Reality or Not narrates the intriguing tale of a group of high school students nestled in the northern suburbs of Paris. They embark on a daring experiment, one that seeks to seize control of the reality enveloping them and reshape it according to their own vision. The project marks the latest milestone in the extensive research journey undertaken by the artist Cécile B. Evans, spanning the entirety of their career.
Closing Film: Arnold is a Model Student
Inspired by the Bad Student movement calling for educational reform in Thailand, Arnold Is a Model Student follows the titular protagonist as he joins forces with the rebellious Bee and an underground syndicate of misfits helping students cheat on their exams. This accessible yet subversive debut feature from Sorayos Prapapan pivots deftly between moments of absurdist humour and heartfelt, urgent gestures of cinematic protest. Combining dramatic details from his own childhood with footage from contemporary news and social media, Prapapan acknowledges a continuum of generational experience and the interplay between reality and fiction.

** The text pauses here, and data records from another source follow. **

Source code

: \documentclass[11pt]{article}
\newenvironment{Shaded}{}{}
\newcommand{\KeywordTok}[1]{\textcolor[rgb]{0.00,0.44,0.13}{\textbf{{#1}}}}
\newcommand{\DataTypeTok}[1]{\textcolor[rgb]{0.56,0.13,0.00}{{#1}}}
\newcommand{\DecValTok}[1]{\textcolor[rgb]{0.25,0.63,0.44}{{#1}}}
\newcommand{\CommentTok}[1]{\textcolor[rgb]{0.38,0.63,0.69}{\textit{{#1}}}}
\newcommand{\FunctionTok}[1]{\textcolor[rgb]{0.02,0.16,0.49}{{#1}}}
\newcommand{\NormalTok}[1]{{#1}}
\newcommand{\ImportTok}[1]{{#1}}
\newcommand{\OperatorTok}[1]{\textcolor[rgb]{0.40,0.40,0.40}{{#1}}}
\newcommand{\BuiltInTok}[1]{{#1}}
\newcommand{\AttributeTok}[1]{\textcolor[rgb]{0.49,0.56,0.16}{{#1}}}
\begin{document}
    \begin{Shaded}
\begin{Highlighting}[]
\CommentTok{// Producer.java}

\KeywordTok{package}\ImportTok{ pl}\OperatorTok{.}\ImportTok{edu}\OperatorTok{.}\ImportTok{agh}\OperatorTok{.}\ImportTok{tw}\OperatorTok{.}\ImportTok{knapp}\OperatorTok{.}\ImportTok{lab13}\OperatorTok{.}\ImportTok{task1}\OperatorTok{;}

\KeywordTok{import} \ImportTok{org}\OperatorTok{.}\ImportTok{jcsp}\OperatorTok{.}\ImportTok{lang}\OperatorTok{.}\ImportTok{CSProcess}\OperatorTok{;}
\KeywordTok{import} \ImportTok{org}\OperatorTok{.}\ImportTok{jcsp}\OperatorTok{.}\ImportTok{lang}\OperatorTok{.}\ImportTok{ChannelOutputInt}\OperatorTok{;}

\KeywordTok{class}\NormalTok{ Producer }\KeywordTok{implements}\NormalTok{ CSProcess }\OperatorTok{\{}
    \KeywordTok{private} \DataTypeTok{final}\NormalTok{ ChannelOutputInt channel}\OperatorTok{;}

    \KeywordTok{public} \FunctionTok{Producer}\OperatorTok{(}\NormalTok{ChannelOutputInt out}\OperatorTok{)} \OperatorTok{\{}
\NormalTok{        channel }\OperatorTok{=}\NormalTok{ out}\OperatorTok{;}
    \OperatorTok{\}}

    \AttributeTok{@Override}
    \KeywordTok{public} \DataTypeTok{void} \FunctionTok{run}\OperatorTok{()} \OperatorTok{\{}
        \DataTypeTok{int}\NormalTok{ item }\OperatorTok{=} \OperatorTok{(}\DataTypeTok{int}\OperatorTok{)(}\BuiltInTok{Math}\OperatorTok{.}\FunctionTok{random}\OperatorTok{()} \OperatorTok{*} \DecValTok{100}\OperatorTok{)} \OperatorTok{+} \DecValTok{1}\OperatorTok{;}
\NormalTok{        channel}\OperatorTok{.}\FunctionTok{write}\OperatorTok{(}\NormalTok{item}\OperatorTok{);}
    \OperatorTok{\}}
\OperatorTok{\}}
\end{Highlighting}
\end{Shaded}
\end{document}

Cláudia Varejão’s debut fiction film is a luminous ode to queer communities on the Azores island of Sao Miguel. Culturally specific and delicately nuanced, Wolf and Dog follows protagonist, Ana, as she navigates the stifling forces of religion and tradition in pursuit of the passions and butterflies of new desire. Mirroring Ana’s journey of self-discovery, Varejão’s initially observational style slowly gives way to something more lush and experimental, capturing the gentle unfolding of young love finding its first voice.
Inner and outer space interpolate in this series of films exploring relational dynamics between public and private worlds. Instagram filters, YouTube tutorials, dating apps and a wearable eye tracker become interfaces through which to perceive shifting notions of bodily autonomy in contemporary life.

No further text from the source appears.